-- Exercise materials follows --
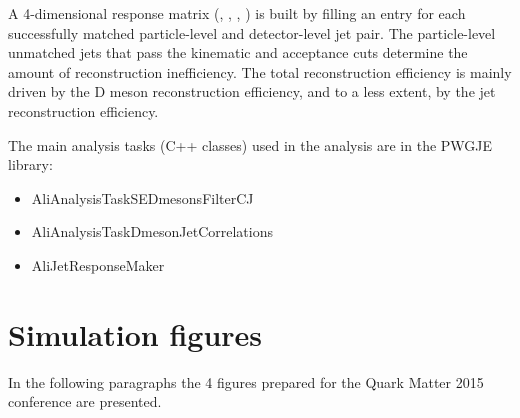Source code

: A 4-dimensional response matrix (\zpargen, \ptchjetgen, \zpardet, \ptchjetdet) is built by filling an entry for each successfully 
matched particle-level and detector-level jet pair. The particle-level unmatched jets that pass the kinematic and acceptance cuts
determine the amount of reconstruction inefficiency. The total reconstruction efficiency is mainly driven by
the D meson reconstruction efficiency, and to a less extent, by the jet reconstruction efficiency.

The main analysis tasks (C++ classes) used in the analysis are in the PWGJE library:
\begin{itemize}
\item AliAnalysisTaskSEDmesonsFilterCJ
\item AliAnalysisTaskDmesonJetCorrelations
\item AliJetResponseMaker
\end{itemize}
\section{Simulation figures}
In the following paragraphs the 4 figures prepared for the Quark Matter 2015 conference are presented.
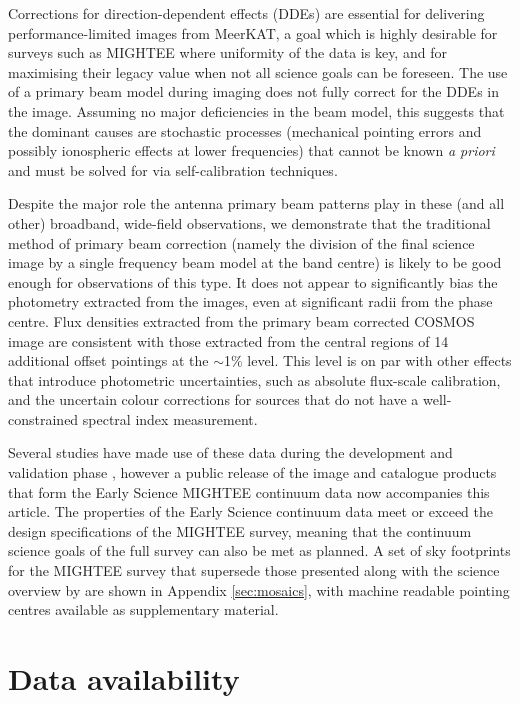 \documentclass[usenatbib,usedcolumn]{mnras}
\begin{document}
Corrections for direction-dependent effects (DDEs) are essential for delivering performance-limited images from MeerKAT, a goal which is highly desirable for surveys such as MIGHTEE where uniformity of the data is key, and for maximising their legacy value when not all science goals can be foreseen. The use of a primary beam model during imaging does not fully correct for the DDEs in the image. Assuming no major deficiencies in the beam model, this suggests that the dominant causes are stochastic processes (mechanical pointing errors and possibly ionospheric effects at lower frequencies) that cannot be known \emph{a priori} and must be solved for via self-calibration techniques.

Despite the major role the antenna primary beam patterns play in these (and all other) broadband, wide-field observations, we demonstrate that the traditional method of primary beam correction (namely the division of the final science image by a single frequency beam model at the band centre) is likely to be good enough for observations of this type. It does not appear to significantly bias the photometry extracted from the images, even at significant radii from the phase centre. Flux densities extracted from the primary beam corrected COSMOS image are consistent with those extracted from the central regions of 14 additional offset pointings at the $\sim$1\% level. This level is on par with other effects that introduce photometric uncertainties, such as absolute flux-scale calibration, and the uncertain colour corrections for sources that do not have a well-constrained spectral index measurement.

Several studies have made use of these data during the development and validation phase \citep[e.g.][]{pasini2020,delhaize2021,delvecchio2021}, however a public release of the image and catalogue products that form the Early Science MIGHTEE continuum data now accompanies this article. The properties of the Early Science continuum data meet or exceed the design specifications of the MIGHTEE survey, meaning that the continuum science goals of the full survey can also be met as planned. A set of sky footprints for the MIGHTEE survey that supersede those presented along with the science overview by \citet{jarvis2016} are shown in Appendix \ref{sec:mosaics}, with machine readable pointing centres available as supplementary material.

\section*{Data availability}
\end{document}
-- Exercise materials concluded --
Exercise brief: Using the material above, transcribe exactly the lines from the one holding "matched particle-level and" to the one holding "Corrections for direction-dependent", both ends kept. Do not carry over any pictures.

Written response:
matched particle-level and detector-level jet pair. The particle-level unmatched jets that pass the kinematic and acceptance cuts
determine the amount of reconstruction inefficiency. The total reconstruction efficiency is mainly driven by
the D meson reconstruction efficiency, and to a less extent, by the jet reconstruction efficiency.

The main analysis tasks (C++ classes) used in the analysis are in the PWGJE library:
\begin{itemize}
\item AliAnalysisTaskSEDmesonsFilterCJ
\item AliAnalysisTaskDmesonJetCorrelations
\item AliJetResponseMaker
\end{itemize}
\section{Simulation figures}
In the following paragraphs the 4 figures prepared for the Quark Matter 2015 conference are presented.
 \documentclass[usenatbib,usedcolumn]{mnras}
\begin{document}
Corrections for direction-dependent effects (DDEs) are essential for delivering performance-limited images from MeerKAT, a goal which is highly desirable for surveys such as MIGHTEE where uniformity of the data is key, and for maximising their legacy value when not all science goals can be foreseen. The use of a primary beam model during imaging does not fully correct for the DDEs in the image. Assuming no major deficiencies in the beam model, this suggests that the dominant causes are stochastic processes (mechanical pointing errors and possibly ionospheric effects at lower frequencies) that cannot be known \emph{a priori} and must be solved for via self-calibration techniques.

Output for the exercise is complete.